====== DATA SUPPLIED ======
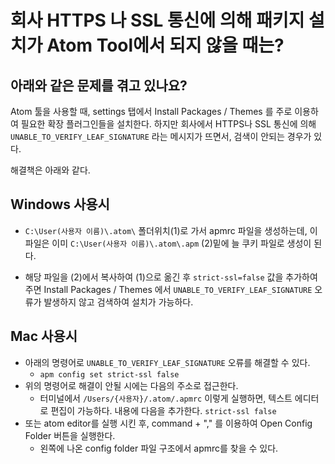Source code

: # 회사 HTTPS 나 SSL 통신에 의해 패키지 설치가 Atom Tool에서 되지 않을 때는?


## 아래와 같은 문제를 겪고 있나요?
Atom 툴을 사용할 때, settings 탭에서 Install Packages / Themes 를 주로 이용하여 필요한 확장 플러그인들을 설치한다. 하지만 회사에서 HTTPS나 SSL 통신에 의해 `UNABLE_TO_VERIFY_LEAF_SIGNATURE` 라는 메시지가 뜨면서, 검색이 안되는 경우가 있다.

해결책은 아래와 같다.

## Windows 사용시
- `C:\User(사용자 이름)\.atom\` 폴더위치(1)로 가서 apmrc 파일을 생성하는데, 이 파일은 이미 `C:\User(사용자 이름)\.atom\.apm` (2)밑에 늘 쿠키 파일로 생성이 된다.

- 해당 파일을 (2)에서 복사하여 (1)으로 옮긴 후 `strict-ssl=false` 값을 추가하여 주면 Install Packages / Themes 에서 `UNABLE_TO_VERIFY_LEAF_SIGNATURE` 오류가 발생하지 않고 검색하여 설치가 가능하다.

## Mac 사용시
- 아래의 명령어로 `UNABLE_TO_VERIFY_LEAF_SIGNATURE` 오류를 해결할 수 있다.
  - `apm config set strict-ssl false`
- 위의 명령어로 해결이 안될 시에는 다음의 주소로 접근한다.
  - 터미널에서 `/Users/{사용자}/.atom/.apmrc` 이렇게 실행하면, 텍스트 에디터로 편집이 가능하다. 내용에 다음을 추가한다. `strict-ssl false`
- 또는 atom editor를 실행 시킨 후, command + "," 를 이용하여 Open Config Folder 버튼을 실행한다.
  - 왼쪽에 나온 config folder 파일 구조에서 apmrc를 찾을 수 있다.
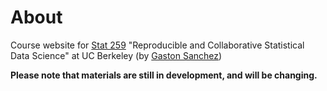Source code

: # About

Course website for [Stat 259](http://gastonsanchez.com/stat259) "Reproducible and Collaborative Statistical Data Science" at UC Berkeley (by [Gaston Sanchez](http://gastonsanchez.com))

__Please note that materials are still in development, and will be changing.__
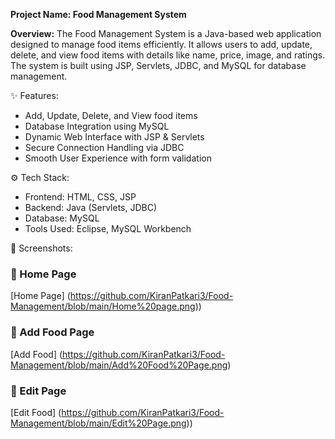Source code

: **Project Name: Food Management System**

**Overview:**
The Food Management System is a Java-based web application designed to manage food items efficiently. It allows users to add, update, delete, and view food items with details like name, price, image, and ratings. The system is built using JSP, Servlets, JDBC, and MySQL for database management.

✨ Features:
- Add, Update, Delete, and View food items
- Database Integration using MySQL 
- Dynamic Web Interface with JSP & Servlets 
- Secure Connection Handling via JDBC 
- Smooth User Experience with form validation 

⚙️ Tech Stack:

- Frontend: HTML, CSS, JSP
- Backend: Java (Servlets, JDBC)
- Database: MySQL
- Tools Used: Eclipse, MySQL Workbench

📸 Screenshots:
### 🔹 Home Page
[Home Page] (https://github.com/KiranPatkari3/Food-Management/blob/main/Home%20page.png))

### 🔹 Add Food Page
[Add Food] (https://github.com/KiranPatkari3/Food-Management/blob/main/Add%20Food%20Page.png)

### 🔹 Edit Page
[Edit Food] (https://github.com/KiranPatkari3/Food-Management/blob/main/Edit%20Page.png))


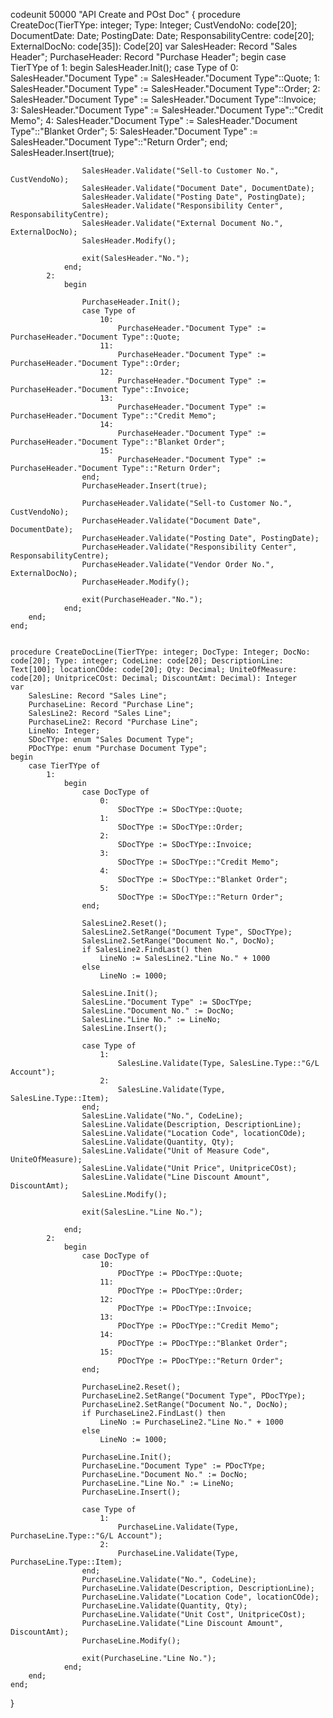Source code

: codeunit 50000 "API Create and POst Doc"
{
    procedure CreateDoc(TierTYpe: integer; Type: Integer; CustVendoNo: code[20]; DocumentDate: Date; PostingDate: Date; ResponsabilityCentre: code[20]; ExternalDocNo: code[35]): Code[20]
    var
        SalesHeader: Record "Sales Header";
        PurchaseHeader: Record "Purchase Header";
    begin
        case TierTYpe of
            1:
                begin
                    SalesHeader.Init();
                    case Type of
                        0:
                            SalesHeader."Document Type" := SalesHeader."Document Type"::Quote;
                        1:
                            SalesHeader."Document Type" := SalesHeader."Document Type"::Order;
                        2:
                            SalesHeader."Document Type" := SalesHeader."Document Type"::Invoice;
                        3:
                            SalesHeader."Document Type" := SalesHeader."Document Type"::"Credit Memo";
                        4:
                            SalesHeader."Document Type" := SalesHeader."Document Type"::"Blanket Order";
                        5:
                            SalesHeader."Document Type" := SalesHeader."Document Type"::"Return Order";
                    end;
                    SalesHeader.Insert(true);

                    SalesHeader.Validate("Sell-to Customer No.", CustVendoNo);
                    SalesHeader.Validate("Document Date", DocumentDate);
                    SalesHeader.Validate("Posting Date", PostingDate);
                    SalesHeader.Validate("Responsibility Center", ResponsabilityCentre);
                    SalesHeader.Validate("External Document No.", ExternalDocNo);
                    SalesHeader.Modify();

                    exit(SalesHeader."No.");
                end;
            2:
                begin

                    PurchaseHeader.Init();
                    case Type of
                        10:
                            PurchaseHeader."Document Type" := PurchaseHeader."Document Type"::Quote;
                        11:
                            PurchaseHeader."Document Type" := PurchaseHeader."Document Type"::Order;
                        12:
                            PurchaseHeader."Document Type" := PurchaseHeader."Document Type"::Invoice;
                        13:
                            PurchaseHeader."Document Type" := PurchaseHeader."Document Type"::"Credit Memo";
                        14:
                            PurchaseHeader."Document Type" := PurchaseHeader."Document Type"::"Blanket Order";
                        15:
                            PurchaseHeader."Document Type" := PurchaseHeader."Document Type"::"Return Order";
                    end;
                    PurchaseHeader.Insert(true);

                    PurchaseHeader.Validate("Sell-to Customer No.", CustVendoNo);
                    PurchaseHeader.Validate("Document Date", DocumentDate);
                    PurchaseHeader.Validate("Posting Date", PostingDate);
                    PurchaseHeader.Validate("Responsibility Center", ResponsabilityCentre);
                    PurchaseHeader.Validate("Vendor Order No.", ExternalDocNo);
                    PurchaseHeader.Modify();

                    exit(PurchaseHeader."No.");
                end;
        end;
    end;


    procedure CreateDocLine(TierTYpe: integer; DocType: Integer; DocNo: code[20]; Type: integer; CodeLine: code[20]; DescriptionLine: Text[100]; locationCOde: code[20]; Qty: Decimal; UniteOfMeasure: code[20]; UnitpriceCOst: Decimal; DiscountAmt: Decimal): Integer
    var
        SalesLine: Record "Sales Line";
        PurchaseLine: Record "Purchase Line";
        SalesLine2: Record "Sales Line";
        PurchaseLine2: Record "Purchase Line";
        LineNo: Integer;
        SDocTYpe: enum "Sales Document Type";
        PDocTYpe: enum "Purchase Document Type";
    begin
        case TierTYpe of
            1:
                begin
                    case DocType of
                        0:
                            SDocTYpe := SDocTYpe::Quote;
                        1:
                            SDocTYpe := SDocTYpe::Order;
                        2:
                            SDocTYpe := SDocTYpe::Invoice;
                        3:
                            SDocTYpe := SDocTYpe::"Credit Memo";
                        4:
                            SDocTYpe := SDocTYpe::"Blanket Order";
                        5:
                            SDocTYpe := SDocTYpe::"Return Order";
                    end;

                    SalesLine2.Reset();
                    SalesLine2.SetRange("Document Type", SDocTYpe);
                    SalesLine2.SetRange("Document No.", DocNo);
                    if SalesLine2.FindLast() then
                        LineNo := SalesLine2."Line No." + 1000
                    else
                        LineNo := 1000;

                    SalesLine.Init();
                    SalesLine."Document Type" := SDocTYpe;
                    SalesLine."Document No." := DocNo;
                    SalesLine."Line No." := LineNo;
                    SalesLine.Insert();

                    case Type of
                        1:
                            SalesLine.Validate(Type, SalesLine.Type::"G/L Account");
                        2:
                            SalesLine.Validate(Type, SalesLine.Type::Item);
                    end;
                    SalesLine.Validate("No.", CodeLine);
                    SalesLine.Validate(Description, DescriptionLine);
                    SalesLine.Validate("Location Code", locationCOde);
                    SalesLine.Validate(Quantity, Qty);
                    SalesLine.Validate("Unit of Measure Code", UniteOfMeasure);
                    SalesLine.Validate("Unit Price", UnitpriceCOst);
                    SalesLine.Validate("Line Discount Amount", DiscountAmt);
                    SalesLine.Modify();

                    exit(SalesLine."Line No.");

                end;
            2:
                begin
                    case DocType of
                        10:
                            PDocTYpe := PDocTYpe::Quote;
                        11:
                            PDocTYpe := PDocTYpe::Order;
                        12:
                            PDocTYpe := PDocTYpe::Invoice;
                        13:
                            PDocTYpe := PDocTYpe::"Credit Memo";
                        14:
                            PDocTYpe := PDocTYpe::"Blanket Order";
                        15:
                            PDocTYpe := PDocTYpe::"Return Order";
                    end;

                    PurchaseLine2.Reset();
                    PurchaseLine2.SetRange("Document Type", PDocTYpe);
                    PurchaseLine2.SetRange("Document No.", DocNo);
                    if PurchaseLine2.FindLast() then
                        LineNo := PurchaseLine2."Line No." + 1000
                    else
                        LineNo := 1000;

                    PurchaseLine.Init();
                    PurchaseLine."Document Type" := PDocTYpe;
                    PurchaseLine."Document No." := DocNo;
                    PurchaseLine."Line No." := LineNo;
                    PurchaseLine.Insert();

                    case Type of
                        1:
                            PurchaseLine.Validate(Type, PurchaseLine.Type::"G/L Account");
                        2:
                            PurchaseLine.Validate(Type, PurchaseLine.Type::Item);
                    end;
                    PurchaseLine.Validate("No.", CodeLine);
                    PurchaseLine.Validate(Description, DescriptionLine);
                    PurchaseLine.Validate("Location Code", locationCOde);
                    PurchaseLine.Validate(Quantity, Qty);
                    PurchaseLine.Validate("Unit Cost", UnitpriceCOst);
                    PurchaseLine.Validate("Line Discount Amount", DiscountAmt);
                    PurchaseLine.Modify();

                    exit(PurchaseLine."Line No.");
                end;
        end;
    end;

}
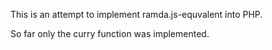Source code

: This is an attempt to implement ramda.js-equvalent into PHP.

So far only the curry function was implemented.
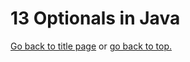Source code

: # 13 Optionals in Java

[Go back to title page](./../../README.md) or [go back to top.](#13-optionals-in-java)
======
====== DATA SUPPLIED ======
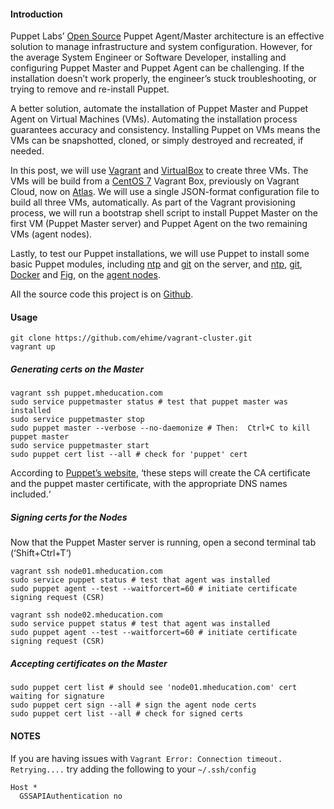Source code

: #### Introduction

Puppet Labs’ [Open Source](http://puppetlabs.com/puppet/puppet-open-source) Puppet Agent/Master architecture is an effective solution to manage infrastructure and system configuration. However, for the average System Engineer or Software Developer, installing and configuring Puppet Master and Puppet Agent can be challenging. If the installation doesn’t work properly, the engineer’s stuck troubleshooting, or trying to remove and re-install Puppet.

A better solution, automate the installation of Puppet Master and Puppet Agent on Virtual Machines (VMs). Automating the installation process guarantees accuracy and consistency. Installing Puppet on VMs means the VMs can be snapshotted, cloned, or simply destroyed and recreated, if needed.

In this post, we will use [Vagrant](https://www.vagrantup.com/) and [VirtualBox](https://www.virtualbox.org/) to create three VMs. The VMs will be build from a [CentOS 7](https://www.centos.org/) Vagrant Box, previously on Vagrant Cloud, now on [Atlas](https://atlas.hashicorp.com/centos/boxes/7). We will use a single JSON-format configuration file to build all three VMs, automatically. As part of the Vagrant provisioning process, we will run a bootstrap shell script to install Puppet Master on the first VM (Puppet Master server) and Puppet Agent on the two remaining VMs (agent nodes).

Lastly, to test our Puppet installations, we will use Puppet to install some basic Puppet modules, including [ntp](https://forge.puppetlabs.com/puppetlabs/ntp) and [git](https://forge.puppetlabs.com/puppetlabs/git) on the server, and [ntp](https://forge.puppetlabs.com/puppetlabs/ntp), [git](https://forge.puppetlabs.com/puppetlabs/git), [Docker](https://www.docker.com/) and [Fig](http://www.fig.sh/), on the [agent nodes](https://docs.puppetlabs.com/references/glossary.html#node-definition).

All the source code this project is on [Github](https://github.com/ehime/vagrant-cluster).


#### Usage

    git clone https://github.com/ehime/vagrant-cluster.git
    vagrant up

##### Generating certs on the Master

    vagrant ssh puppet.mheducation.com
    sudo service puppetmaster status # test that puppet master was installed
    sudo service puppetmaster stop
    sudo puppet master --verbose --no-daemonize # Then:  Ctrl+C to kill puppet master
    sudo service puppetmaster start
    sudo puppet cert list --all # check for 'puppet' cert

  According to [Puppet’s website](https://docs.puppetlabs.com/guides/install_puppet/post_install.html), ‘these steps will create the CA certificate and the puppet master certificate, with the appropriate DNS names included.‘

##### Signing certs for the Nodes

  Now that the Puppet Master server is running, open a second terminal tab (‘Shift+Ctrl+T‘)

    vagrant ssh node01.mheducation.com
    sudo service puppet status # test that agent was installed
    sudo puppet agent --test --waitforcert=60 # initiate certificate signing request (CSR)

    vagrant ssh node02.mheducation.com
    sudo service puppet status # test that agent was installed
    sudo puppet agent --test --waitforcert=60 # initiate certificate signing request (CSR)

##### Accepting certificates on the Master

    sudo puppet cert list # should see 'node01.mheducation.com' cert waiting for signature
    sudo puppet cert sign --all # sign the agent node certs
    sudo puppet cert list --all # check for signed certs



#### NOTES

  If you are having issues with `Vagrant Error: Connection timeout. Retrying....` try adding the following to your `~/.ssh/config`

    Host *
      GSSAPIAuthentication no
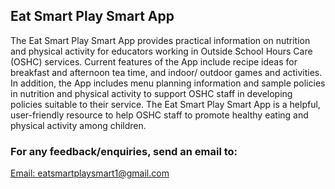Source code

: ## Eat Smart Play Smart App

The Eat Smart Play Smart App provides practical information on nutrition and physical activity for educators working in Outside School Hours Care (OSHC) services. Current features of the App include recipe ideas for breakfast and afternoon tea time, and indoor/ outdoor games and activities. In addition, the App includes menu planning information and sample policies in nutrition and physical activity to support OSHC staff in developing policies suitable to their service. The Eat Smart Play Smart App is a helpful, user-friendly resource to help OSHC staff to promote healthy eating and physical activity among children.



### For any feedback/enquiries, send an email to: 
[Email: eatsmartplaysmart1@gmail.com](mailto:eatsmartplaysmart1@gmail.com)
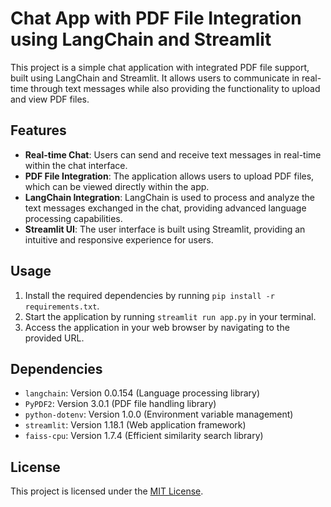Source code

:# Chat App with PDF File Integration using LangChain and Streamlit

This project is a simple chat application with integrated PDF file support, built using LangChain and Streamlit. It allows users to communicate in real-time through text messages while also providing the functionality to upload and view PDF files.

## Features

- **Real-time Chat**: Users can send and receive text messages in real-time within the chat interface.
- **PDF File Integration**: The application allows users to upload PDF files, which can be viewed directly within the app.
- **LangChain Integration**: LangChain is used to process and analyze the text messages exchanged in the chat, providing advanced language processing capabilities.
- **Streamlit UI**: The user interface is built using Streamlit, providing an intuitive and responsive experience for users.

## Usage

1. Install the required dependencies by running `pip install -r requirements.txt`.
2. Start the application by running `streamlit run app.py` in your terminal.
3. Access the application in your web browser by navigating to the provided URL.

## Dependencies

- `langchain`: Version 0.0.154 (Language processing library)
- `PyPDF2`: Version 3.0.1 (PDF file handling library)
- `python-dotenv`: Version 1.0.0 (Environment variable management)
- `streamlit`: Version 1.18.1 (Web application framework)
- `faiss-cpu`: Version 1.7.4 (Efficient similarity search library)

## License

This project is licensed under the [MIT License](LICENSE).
======
====== DATA SUPPLIED ======
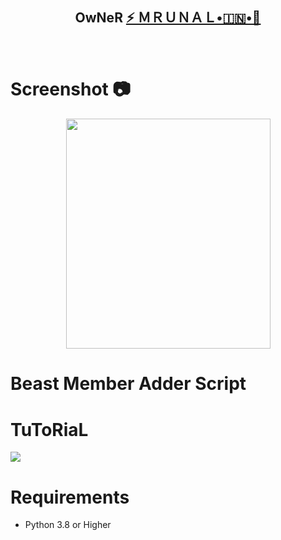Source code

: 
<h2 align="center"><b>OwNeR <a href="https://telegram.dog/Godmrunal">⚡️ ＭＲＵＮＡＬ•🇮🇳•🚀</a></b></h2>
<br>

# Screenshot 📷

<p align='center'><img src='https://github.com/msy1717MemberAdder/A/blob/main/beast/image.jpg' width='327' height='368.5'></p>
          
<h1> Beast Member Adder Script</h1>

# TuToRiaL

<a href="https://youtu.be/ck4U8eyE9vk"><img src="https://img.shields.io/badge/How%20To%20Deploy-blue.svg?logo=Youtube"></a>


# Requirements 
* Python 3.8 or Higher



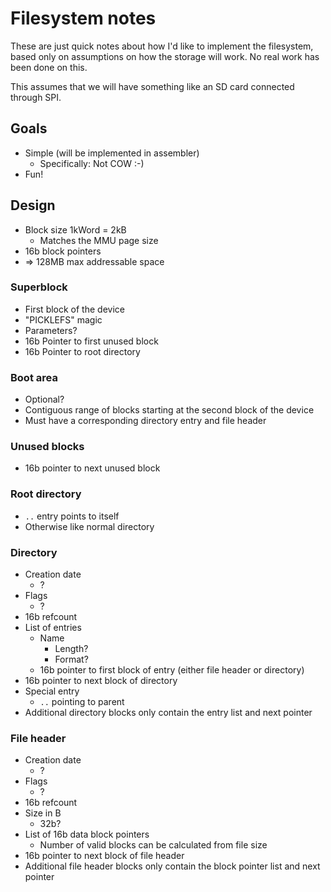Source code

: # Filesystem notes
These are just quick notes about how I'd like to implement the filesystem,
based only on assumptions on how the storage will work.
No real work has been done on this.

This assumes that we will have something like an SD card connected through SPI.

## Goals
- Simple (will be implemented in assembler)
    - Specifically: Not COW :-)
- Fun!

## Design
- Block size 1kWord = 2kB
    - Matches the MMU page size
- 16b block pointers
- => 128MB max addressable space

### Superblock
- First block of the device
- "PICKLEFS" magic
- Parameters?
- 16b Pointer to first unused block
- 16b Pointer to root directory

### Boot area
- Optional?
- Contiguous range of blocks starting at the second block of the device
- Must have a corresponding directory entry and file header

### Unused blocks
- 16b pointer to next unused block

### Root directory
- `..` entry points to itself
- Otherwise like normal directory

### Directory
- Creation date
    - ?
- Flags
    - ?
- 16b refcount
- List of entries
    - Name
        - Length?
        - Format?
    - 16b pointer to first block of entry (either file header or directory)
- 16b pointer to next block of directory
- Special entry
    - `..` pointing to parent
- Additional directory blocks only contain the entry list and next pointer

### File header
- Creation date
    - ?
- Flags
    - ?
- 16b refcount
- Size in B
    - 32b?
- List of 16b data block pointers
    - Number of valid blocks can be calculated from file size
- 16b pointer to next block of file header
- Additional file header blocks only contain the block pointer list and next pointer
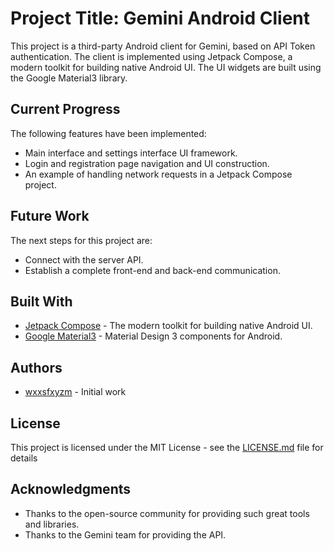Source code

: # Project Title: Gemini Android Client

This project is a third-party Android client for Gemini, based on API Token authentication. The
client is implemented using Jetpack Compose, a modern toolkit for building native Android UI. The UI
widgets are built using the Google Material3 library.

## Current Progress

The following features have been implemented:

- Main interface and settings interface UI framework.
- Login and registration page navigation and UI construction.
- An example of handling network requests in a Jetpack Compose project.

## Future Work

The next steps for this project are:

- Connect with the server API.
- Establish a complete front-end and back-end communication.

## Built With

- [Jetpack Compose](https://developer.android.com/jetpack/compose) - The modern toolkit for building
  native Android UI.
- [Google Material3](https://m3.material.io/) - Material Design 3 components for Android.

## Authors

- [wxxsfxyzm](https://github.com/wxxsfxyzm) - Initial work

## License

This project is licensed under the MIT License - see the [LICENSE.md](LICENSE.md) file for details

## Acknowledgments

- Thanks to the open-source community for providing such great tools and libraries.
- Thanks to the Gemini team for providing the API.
======
**REQUIREMENT:** Print exactly the lines above that run from the one with "PurchaseLine.Modify();" down to the one with "[Go back to title", and omit the pictures.

**ANSWER BELOW:**
                    PurchaseLine.Modify();

                    exit(PurchaseLine."Line No.");
                end;
        end;
    end;

}
Source code

: This is an attempt to implement ramda.js-equvalent into PHP.

So far only the curry function was implemented.
Source code

: # 13 Optionals in Java

[Go back to title page](./../../README.md) or [go back to top.](#13-optionals-in-java)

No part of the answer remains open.